The campaign is the first politically driven proposed boycott of sports in Australia since the anti-apartheid boycotts of South African sporting teams in the 1970s and ’80s.

While touring Australia, the Sri Lankan cricket team, self-proclaimed ambassadors for their country, have been touting a holiday resort on their country’s north-east coast. Grant says the military built-and-run resort is situated at the site where some 40,000 Tamil non-combatant men, women and children died at the hands of the Sri Lanka military.

A UN investigation into the massacre concluded the Sri Lanka government had been responsible for “a wide range of serious violations of international humanitarian law and international human rights law … some of which would amount to war crimes and crimes against humanity”. The panel was also critical of the Tamil Tigers on this score. But the responsible Tamil Tigers were all killed, many being extra-judicially killed after having surrendered.

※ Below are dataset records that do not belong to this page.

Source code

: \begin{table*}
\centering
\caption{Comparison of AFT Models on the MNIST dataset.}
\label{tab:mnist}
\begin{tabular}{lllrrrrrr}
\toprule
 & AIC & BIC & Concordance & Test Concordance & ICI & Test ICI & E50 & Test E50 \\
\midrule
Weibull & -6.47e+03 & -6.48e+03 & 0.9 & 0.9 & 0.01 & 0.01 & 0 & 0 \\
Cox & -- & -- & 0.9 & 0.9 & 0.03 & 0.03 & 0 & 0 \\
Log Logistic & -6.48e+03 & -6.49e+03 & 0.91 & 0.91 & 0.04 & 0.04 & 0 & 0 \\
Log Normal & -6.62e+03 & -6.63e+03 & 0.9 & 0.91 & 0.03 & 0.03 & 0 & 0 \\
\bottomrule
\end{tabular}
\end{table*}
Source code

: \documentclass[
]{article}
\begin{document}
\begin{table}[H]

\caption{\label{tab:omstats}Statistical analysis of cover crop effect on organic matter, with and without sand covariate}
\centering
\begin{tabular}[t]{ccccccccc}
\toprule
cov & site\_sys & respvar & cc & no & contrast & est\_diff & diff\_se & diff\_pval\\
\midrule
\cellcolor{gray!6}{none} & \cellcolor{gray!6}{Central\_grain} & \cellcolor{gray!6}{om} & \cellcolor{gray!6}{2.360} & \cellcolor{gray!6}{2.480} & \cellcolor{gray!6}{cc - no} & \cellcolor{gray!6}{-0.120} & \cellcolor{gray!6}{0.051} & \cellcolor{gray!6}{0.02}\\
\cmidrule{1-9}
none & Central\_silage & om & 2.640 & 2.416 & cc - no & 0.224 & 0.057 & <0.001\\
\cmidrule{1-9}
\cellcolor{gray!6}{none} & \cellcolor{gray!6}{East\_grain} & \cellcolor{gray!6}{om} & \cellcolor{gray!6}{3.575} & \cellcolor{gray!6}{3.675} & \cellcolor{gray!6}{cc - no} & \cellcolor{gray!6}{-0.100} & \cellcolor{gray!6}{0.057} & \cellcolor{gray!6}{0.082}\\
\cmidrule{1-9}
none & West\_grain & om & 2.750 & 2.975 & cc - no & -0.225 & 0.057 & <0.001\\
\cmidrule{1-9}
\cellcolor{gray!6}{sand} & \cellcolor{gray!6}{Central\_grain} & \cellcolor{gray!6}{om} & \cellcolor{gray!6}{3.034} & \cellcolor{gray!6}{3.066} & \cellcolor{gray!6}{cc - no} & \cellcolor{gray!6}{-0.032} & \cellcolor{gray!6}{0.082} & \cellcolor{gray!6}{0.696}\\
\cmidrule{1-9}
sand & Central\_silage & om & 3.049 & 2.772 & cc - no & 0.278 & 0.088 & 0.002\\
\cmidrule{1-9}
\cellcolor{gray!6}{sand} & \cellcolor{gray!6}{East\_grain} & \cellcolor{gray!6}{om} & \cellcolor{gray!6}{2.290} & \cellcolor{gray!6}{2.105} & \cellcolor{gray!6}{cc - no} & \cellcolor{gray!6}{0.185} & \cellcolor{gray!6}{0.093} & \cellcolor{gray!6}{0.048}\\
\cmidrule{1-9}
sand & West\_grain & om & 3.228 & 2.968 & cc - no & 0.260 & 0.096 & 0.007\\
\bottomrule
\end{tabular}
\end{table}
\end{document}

The call for a boycott comes as there is growing pressure for the Australian government to follow the Canadian government’s decision to boycott the next Commonwealth Heads of Government Meeting in Sri Lanka’s capital, Colombo. “Australia has taken a stand on the failure of democracy in Zimbabwe and Fiji,” Grant said, “yet the situation in Sri Lanka is infinitely worse.”

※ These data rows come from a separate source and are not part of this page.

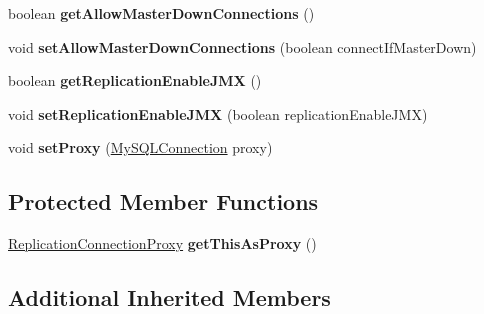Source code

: \begin{DoxyCompactItemize}
\mbox{\label{classcom_1_1mysql_1_1jdbc_1_1_replication_my_s_q_l_connection_ac88ef994b8edd0f355060155cd01a12a}} 
boolean {\bfseries get\+Allow\+Master\+Down\+Connections} ()
\item 
\mbox{\label{classcom_1_1mysql_1_1jdbc_1_1_replication_my_s_q_l_connection_ae6a98df9b51a4bae335dcd367d7feb5c}} 
void {\bfseries set\+Allow\+Master\+Down\+Connections} (boolean connect\+If\+Master\+Down)
\item 
\mbox{\label{classcom_1_1mysql_1_1jdbc_1_1_replication_my_s_q_l_connection_add4c7ddc3fdc6ed6f3807898e4d621b6}} 
boolean {\bfseries get\+Replication\+Enable\+J\+MX} ()
\item 
\mbox{\label{classcom_1_1mysql_1_1jdbc_1_1_replication_my_s_q_l_connection_ac1daa50fce2b418ef333706772bbff68}} 
void {\bfseries set\+Replication\+Enable\+J\+MX} (boolean replication\+Enable\+J\+MX)
\item 
\mbox{\label{classcom_1_1mysql_1_1jdbc_1_1_replication_my_s_q_l_connection_af1200607ac2930e922169ab95cb29671}} 
void {\bfseries set\+Proxy} (\mbox{\hyperlink{interfacecom_1_1mysql_1_1jdbc_1_1_my_s_q_l_connection}{My\+S\+Q\+L\+Connection}} proxy)
\end{DoxyCompactItemize}
\subsection*{Protected Member Functions}
\begin{DoxyCompactItemize}
\item 
\mbox{\label{classcom_1_1mysql_1_1jdbc_1_1_replication_my_s_q_l_connection_a7115ee21b211a55a642c10db74d17546}} 
\mbox{\hyperlink{classcom_1_1mysql_1_1jdbc_1_1_replication_connection_proxy}{Replication\+Connection\+Proxy}} {\bfseries get\+This\+As\+Proxy} ()
\end{DoxyCompactItemize}
\subsection*{Additional Inherited Members}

To date, the Australian government has deepened relations with the Sri Lanka government, including sharing intelligence on Sri Lankan asylum seekers. The warming relationship has come despite evidence of war crimes and crimes against humanity, and Sri Lanka increasingly distancing itself from conventional democratic norms. The Bishop of Colombo, Dhiloraj Canagasabey, has just publicly lamented what he says is the death of Sri Lanka’s constitutional democracy.

This follows the sacking by the government of the country’s Supreme Court chief justice, Shirani Bandaranayake. The move was later rejected by a full bench of the Supreme Court, but has been maintained. There are also increasing restrictions on Sri Lanka’s media. Journalists for Democracy in Sri Lanka, which is run by journalists who have fled the country, has documented the murder or disappearance of 39 media workers since 2004.

While Grant is concerned about what he describes as Sri Lanka’s slide into militarised authoritarianism, he says the new resort development at a site where “survivors waded through the neck-high water, passing floating corpses and dodging bullets” perfectly illustrated the reasons for the call for the sporting boycott.

“On the other side of the lagoon from the hotel being touted by Sri Lanka’s cricketers lies a sandy spit of land, which is considered Sri Lanka’s killing fields,” Grant said. He says that visitors to the resort are being offered guided tours of the site of the mass slaughter.

Sri Lanka’s government is furious at having its human rights record paraded at what is intended to be a sporting event cum public relations campaign. Sri Lanka’s envoy to Australia, Admiral Thisara Samarasinghe, has denied Grant’s claims about a government massacre of Tamil civilians, despite the claim being supported by the UN.

However, with the UN Secretary-General, Ban Ki Moon, recently appointing a new panel of inquiry following the UN’s failure to stop the 2009 Sri Lanka massacre, the issue looks set to dog the Sri Lanka government beyond the cricket pitch and into the halls of the forthcoming CHOGM.